Polizzotto agreed to settle the SEC’s charges without admitting or denying the findings.  In addition to the $50,000 penalty, he agreed to cease and desist from causing any violations and any future violations of Regulation FD and Section 13(a) of the Securities and Exchange Act of 1934.

The SEC has determined not to bring an enforcement action against First Solar due to the company’s extraordinary cooperation with the investigation among several other factors.  Prior to Polizzotto’s selective disclosure on September 21, First Solar cultivated an environment of compliance through the use of a disclosure committee that focused on compliance with Regulation FD.  The company immediately discovered Polizzotto’s selective disclosure and promptly issued a press release the next morning before the market opened.  First Solar then quickly self-reported the misconduct to the SEC.  Concurrent with the SEC’s investigation, First Solar undertook remedial measures to address the improper conduct.  For example, the company conducted additional Regulation FD training for employees responsible for public disclosure.

The SEC’s investigation was conducted by Marc Blau and Sara Kalin of the Los Angeles Regional Office.

Monday, May 21, 2012

FORMER CEO OF PRESSTEK, INC. SETTLES REGULATION FD CHARGES

FROM:  U.S. SECURITIES AND EXCHANGE COMMISSION
May 15, 2012
The Securities and Exchange Commission announced today that Edward J. Marino of Boston, Massachusetts, the former chief executive officer of Connecticut-based Presstek, Inc., has agreed to settle previously-filed charges that he aided and abetted Presstek’s violations of Section 13(a) of the Securities and Exchange Act of 1934 (“Exchange Act”) and Regulation FD. Regulation FD generally prohibits public companies from selectively disclosing material non-public information to certain investors without simultaneously disclosing it to all investors.
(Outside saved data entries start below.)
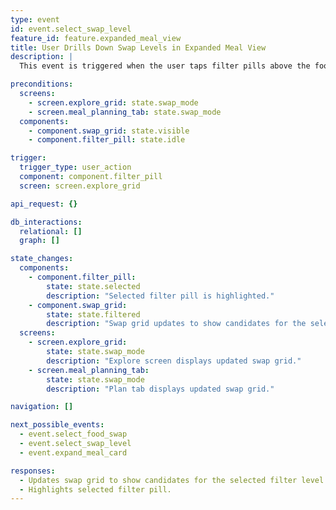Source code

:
 ```yaml
---
type: event
id: event.select_swap_level
feature_id: feature.expanded_meal_view
title: User Drills Down Swap Levels in Expanded Meal View
description: |
  This event is triggered when the user taps filter pills above the food swap table in swap mode, drilling down through categories, types, brands, and stores to compare swap options. The app updates the swap grid to reflect the selected filter level and shows relevant swap candidates.

preconditions:
  screens:
    - screen.explore_grid: state.swap_mode
    - screen.meal_planning_tab: state.swap_mode
  components:
    - component.swap_grid: state.visible
    - component.filter_pill: state.idle

trigger:
  trigger_type: user_action
  component: component.filter_pill
  screen: screen.explore_grid

api_request: {}

db_interactions:
  relational: []
  graph: []

state_changes:
  components:
    - component.filter_pill:
        state: state.selected
        description: "Selected filter pill is highlighted."
    - component.swap_grid:
        state: state.filtered
        description: "Swap grid updates to show candidates for the selected filter level."
  screens:
    - screen.explore_grid:
        state: state.swap_mode
        description: "Explore screen displays updated swap grid."
    - screen.meal_planning_tab:
        state: state.swap_mode
        description: "Plan tab displays updated swap grid."

navigation: []

next_possible_events:
  - event.select_food_swap
  - event.select_swap_level
  - event.expand_meal_card

responses:
  - Updates swap grid to show candidates for the selected filter level.
  - Highlights selected filter pill.
---
```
Among other things, Marino has agreed to pay a $50,000 civil penalty.

On March 9, 2010, the Commission filed a civil injunctive action against Marino and Presstek, a manufacturer and distributor of high-technology digital imaging equipment. The Commission's complaint alleged that on September 28, 2006, while acting on behalf of Presstek, Marino selectively disclosed material non-public information regarding Presstek's financial performance during the third quarter of 2006 to partner of a registered investment adviser. According to the complaint, within minutes of receiving the information from Marino, the partner decided to sell all of the shares of Presstek stock managed by the investment adviser. The complaint alleged that Presstek violated of Section 13(a) of the Exchange Act and Regulation FD when it did not simultaneously disclose to the public the information provided by Marino to the partner, and that Marino aided and abetted those violations.

Without admitting or denying the Commission’s allegations, Marino has consented to the entry of a civil judgment requiring him to pay a $50,000 civil penalty. The civil judgment is subject to approval of the U.S. District Court for the District of Massachusetts. Marino also consented to the issuance of an administrative order making findings that he caused Presstek’s violations and ordering him to cease and desist from committing or causing any violations and any future violations of Section 13(a) of the Exchange Act and Regulation FD.

At the time the case was originally filed in March 2010, Presstek agreed to settle the Commission's charges by consenting to a judgment that enjoins Presstek from further violations of Section 13(a) of the Exchange Act and Regulation FD and ordered it to pay a $400,000 civil penalty.